La percepción del sufrimiento ajeno suele hacernos sufrir. Un sufrimiento que no genera menos dolor que el que padecemos cuando el daño nos lo hacen a nosotros. En este sentido, traemos una historia cotidiana, pero invisible… para la mayoría.
Es muy posible que el título de este artículo te parezca figurado. ¿Trabajar entre gritos de agonía? ¿Torturando gente a gente? Bueno, lo cierto es que no solo los humanos emiten ruidos fuertes y reconocibles cuando experimentan un sufrimiento intenso. Paradójicamente, lo que aprendí en este lugar es a reconocer los amplios que eran los límites de la empatía.
En mi caso, quienes gritaban a mi alrededor eran los animales. Les oía chillar a todas horas: cuando les colgaban de la piel del cuello para transportarles, como si llevaran un bolso, cuando les pinchaban para las pruebas de dolor, cuando les sujetaban para practicar el manejo. Con el tiempo, el cerebro se acostumbra al sonido y deja de darte cuenta de la angustia que crece en tu interior. Esta es la historia de cómo esa angustia se apoderó de mí hasta el día de hoy.
«Si siguen las normas, no necesariamente estar mal»
En todo este relato hay 2 frases que marcaron etapas diferenciadas.

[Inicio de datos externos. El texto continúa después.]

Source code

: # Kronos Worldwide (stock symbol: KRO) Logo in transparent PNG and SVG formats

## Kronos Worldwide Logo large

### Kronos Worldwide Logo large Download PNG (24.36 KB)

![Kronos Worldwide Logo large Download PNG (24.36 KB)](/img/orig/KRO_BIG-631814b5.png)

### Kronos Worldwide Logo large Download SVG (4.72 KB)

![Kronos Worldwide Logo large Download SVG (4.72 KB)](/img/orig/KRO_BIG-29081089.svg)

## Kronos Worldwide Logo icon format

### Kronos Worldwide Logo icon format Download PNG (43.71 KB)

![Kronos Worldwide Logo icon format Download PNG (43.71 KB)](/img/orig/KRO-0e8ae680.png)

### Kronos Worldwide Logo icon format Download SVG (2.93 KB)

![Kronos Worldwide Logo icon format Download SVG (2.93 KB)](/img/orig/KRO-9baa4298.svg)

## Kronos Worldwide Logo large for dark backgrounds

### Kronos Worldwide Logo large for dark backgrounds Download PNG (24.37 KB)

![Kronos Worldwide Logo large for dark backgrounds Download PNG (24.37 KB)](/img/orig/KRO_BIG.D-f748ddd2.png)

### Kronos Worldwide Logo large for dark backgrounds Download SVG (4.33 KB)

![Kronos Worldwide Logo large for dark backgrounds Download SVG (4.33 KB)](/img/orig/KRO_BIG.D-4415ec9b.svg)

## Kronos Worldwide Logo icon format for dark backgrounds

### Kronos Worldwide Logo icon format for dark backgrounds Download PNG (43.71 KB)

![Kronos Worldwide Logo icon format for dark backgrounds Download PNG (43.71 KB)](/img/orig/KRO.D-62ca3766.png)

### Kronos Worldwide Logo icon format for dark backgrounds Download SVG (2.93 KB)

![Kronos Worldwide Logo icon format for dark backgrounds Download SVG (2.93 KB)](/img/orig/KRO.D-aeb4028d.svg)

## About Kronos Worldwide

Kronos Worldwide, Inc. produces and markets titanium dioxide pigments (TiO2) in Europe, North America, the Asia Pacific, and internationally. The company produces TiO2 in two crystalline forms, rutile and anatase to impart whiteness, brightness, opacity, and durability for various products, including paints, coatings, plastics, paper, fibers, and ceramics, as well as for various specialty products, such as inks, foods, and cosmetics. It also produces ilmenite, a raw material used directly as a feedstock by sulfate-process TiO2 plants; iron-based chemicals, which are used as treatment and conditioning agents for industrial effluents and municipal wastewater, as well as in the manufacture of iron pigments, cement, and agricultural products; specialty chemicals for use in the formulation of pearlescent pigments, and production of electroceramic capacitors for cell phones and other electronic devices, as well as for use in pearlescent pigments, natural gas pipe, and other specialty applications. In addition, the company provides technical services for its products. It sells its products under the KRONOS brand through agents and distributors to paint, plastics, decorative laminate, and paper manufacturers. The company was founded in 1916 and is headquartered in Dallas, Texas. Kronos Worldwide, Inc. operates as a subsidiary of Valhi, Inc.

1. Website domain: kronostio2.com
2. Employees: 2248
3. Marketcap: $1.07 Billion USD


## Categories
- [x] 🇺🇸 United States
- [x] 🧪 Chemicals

La que esta en el titulo es la primera, pronunciada por una amiga cuando les planteó mi dilema de trabajar en un laboratorio de experimentación. Lo cierto es que necesitaba el trabajo, pero me daba la sensación de que me iban a pagar por hacer el mal.
Al final, entre que nadie más me llamó para trabajar y que quise creer que «seguirían las normas», acepté. Al principio no estaba tan mal: el ritmo de trabajo era insufrible y mis compañeros eran buena gente, así que tardé unos meses en tomar conciencia de lo que tenía alrededor. Lo cierto es que, entrara donde entrara ese dia a limpiar, todo eran gritos, porque siempre les estaban haciendo algo.
Poco a poco, comencé a ver los estragos del modo de vida de esos animales. Uñas arrancadas de raíz en los suelos de rejillas, bigotes cortados por compañeros de jaula estresados, miradas perdidas, aullidos que se propagaban por las salas de los perros. Y cada uno de ellos, como una aguja, hacia mella en mi mente y mi animocon pinchazos tan finos que no me di cuenta hasta que consiguieron abrir un boquete.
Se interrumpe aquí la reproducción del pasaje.